Europe and the International Character Sets: Strategy of Implementation and Development of the Networked Services

Borka Jerman-Blazic <borka@e5.ijs.si>
Laboratory for Open Systems and Networks
Jozef Stefan Institute, University of Ljubljana, Slovenia

Abstract

This paper represents a summary of the report prepared under mandate M/037 from the European Commission (EC) to develop a European strategy for Character Set Technology (CST) and internationalization. The problems related to internationalization are not Europe-specific, but due to technical development and the large number of languages, they are of particular concern to Europeans. Therefore, Europe has elaborated on some solutions which will provide the necessary level of internationalization for the European languages. These solutions are direct outcomes of the strategy developed under the mandate M/037 issued to CEN (the European Committee for Standardization)by EC.

1. Introduction: The European dimension

Europe comprises some 45 states and around 700 million inhabitants. In Europe, some 160 different indigenous languages (out of which maybe 70% have written forms [1] are spoken, each with its particular socio-cultural characteristics. In addition, a large number of non-indigenous languages are spoken by substantial immigrant communities.

The development of education, business, communication, and leisure together with many other factors has led to the situation where most Europeans are able to understand--and in many cases speak--more than one language.

Europe today thus finds itself in a unique situation in the developed world. In a relatively small, relatively densely populated area, many different languages and cultures are mixed. Different languages are used in the swiftly growing communication between different people and areas, a phenomena which puts obvious demands on the means of communication.

Intra-European trade is increasing, as is business in general. As a result, growth of intra-European travel and administration contact follows. Intra-European tourism and other leisure activities involving communication by many different means is also growing, which has led to the growth of communication services demand.

The recent and ongoing upsurge in the development and use of multimedia is a striking example of culture-dependent, software based communication. The need for the localization of such software is obvious; the need for the internationalization and localization of means of communication for professional purposes has long been established and becomes more urgent by the day. Europe has been aware of these needs and problems, which is reflected in many European initiatives.

2. European Union (EU) initiatives

As of January 1, 1995 the European Union acquired three new members, bringing in two new Union languages plus Sami languages. Right now, discussions on the inclusion of the former Eastern Block European countries are progressing, and even if it will likely take five to seven years before the first extension of the Union is made in that direction, business contacts and administrative cooperation are growing rapidly.

Because of the need for a flow of administrative information among EU member states and between the member states and the Commission, some time ago, the Commission began to initiate projects which could provide the requisite conditions. One of the most ambitious projects, the European Nervous System (ENS), also known as "Support for the Establishment of Trans-European Networks between Administrations" triggered additional acts in language support due to difficulties encountered in the field. Similar acts followed projects driven by private markets, but with substantial support from the EU, e.g. TEDIS (Trade EDI Systems) [2].

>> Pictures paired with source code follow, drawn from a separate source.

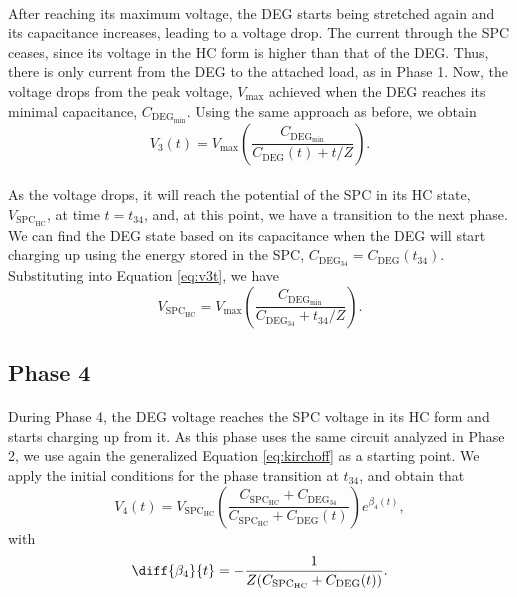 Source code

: \paragraph{} After reaching its maximum voltage, the DEG starts being stretched again and its capacitance increases, leading to a voltage drop. The current through the SPC ceases, since its voltage in the HC form is higher than that of the DEG. Thus, there is only current from the DEG to the attached load, as in Phase 1. Now, the voltage drops from the peak voltage, $V_\text{max}$ achieved when the DEG reaches its minimal capacitance, $C_{\text{DEG}_\text{min}}$. Using the same approach as before, we obtain
\begin{equation}\label{eq:v3t}
V_{3}(t) = V_\text{max}\left(\frac{C_{\text{DEG}_\text{min}}}{C_\text{DEG}(t)+t/Z}\right).
\end{equation}

\paragraph{} As the voltage drops, it will reach the potential of the SPC in its HC state, $V_{\text{SPC}_\text{HC}}$, at time $t=t_{34}$, and, at this point, we have a transition to the next phase. We can find the DEG state based on its capacitance when the DEG will start charging up using the energy stored in the SPC, $C_{\text{DEG}_{34}} = C_\text{DEG}(t_{34})$. Substituting into Equation \ref{eq:v3t}, we have
\begin{equation}
V_{\text{SPC}_\text{HC}} = V_\text{max}\left(\frac{C_{\text{DEG}_\text{min}}}{C_{\text{DEG}_{34}}+t_{34}/Z}\right).
\end{equation}

\subsection{Phase 4}

\paragraph{} During Phase 4, the DEG voltage reaches the SPC voltage in its HC form and starts charging up from it. As this phase uses the same circuit analyzed in Phase 2, we use again the generalized Equation \ref{eq:kirchoff} as a starting point. We apply the initial conditions for the phase transition at $t_{34}$, and obtain that
\begin{equation}\label{eq:v4t}
V_4(t) = V_{\text{SPC}_\text{HC}}\left(\frac{C_{\text{SPC}_\text{HC}}+C_{\text{DEG}_{34}}}{C_{\text{SPC}_\text{HC}}+C_\text{DEG}(t)}\right)e^{\beta_4(t)},
\end{equation}
with
\begin{equation}
\diff{\beta_4}{t} = -\frac{1}{Z(C_{\text{SPC}_\text{HC}}+C_\text{DEG}(t))}.
\end{equation}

The preservation and promotion of cultural and linguistic diversity is one of the guiding principles on which EU policy for the information society rests [3]. The Commission is preparing additional acts to address the European linguistic issues and the means to stimulate the emerging language-based industry. These activities address the stimulation, coordination, and regulatory initiatives to be undertaken in cooperation with the member states for the creation of a linguistic infrastructure of resources and services that improve language support in data communication networks. The proposed measures increase the use and efficiency of information and communication systems while contributing to the enrichment of the Europe's linguistic diversity. The result is that the European Union is making large efforts to create an extensive, multi-purpose data communications network encompassing all member states and reaching toward prospective members. Clearly, these efforts are also oriented toward the provision of facilities for the handling of alphabetical and cultural differences of the European nations [4].

3. The program

The Commission is funding a Linguistic Research and Engineering program--an effort to involve industry in linguistic engineering and to provide European users with the infrastructure that will enable some 360 million EU citizens to handle text information in a variety of languages. Some of funded projects are: Multilingual Application Interface for Telematic Services; Multilingual Authoring of Business Letters; Multilingual Access to Yellow Pages; and Open Translation Environment for Localization, among others [5].

In the field of standardization and character sets, the work is driven through the definition of user requirements. An example of this is the project undertaken by ETSI [6], which specifies the European Culturally Specific Requirements in middleware. Another example that addresses the character sets requirements and specifies EU strategy is the project undertaken by CEN/TC304 [7]. The main objective of that project was to prepare acts and activities on the development and implementation of standards (where necessary) in a way that will facilitate computer-based communication between people in different languages and cultures. The major aim was the development of methodology which will pull other regions along, even if the languages and cultural elements are locally specific.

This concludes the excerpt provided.